PROBLEM DESCRIPTION
Search the listing below for the line containing "A website for". From there through the line containing "- Easily accessible, quick", transcribe every line exactly, both ends included.

==================================================

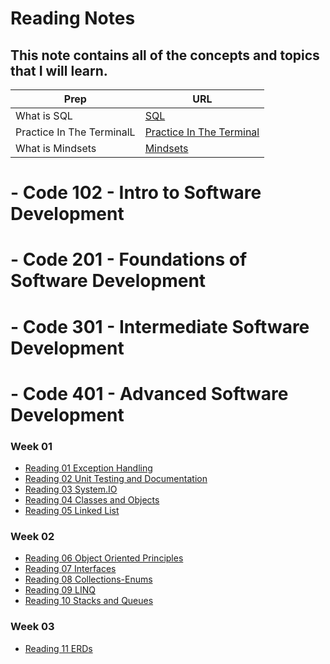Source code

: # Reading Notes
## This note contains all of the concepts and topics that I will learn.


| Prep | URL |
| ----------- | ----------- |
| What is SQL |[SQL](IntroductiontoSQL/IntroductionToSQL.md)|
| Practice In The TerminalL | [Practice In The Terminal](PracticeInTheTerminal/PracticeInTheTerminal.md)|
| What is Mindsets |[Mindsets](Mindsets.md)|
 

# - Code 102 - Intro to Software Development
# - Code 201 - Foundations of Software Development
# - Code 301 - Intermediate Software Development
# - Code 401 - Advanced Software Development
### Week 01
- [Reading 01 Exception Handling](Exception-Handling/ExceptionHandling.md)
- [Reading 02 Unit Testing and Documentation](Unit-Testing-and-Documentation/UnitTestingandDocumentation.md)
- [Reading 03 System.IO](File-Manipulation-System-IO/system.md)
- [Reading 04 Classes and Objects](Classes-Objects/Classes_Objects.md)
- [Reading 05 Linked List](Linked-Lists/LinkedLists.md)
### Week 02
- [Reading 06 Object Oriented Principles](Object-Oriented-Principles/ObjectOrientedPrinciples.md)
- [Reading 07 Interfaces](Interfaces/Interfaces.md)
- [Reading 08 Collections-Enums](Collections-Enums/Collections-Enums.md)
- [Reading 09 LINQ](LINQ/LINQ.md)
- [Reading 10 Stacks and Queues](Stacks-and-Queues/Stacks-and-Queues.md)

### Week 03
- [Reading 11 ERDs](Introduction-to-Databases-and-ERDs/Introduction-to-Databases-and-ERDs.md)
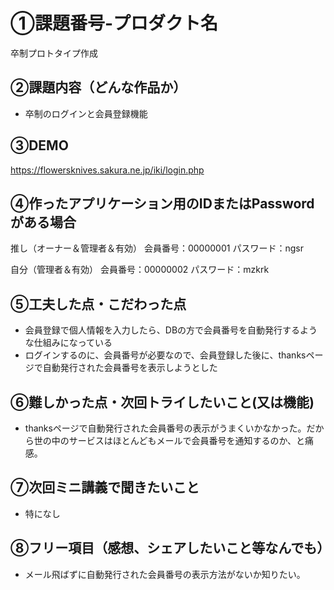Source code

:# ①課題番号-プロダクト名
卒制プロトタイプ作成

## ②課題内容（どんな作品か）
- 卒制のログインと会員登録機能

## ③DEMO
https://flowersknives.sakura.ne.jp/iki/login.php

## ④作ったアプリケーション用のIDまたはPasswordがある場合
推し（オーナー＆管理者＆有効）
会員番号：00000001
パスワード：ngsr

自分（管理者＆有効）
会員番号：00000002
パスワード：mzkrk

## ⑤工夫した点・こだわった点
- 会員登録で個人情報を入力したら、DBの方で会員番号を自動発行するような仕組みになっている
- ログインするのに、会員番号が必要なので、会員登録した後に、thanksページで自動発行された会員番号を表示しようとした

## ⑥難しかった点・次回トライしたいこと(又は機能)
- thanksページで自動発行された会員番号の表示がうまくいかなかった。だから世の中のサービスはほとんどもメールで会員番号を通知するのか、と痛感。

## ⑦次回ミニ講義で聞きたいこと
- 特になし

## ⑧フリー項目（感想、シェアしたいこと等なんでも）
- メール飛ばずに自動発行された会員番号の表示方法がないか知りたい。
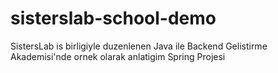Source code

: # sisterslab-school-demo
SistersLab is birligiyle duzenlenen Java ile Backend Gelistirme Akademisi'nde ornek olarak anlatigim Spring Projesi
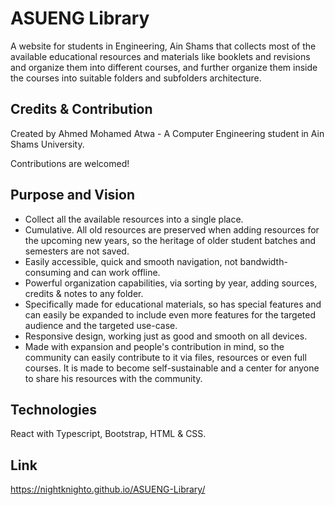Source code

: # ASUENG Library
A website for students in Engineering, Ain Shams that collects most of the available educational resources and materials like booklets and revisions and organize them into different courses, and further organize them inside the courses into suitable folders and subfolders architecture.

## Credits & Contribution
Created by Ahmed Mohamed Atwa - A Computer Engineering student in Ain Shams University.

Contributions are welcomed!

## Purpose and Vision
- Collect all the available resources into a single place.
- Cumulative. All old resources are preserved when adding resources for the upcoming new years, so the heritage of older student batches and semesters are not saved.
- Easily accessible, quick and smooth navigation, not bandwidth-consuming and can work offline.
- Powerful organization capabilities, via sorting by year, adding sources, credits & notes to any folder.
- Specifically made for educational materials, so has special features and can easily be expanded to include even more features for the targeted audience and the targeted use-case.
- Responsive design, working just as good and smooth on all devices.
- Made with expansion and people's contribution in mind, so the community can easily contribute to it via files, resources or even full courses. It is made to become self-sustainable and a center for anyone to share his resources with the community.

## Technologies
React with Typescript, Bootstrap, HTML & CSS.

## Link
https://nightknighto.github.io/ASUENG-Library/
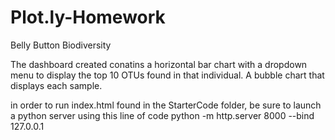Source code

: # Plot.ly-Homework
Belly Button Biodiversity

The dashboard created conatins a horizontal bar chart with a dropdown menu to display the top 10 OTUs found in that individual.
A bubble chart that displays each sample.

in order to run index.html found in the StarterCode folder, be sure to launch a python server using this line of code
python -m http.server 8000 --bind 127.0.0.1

==================================================

ANSWER BELOW
A website for students in Engineering, Ain Shams that collects most of the available educational resources and materials like booklets and revisions and organize them into different courses, and further organize them inside the courses into suitable folders and subfolders architecture.

## Credits & Contribution
Created by Ahmed Mohamed Atwa - A Computer Engineering student in Ain Shams University.

Contributions are welcomed!

## Purpose and Vision
- Collect all the available resources into a single place.
- Cumulative. All old resources are preserved when adding resources for the upcoming new years, so the heritage of older student batches and semesters are not saved.
- Easily accessible, quick and smooth navigation, not bandwidth-consuming and can work offline.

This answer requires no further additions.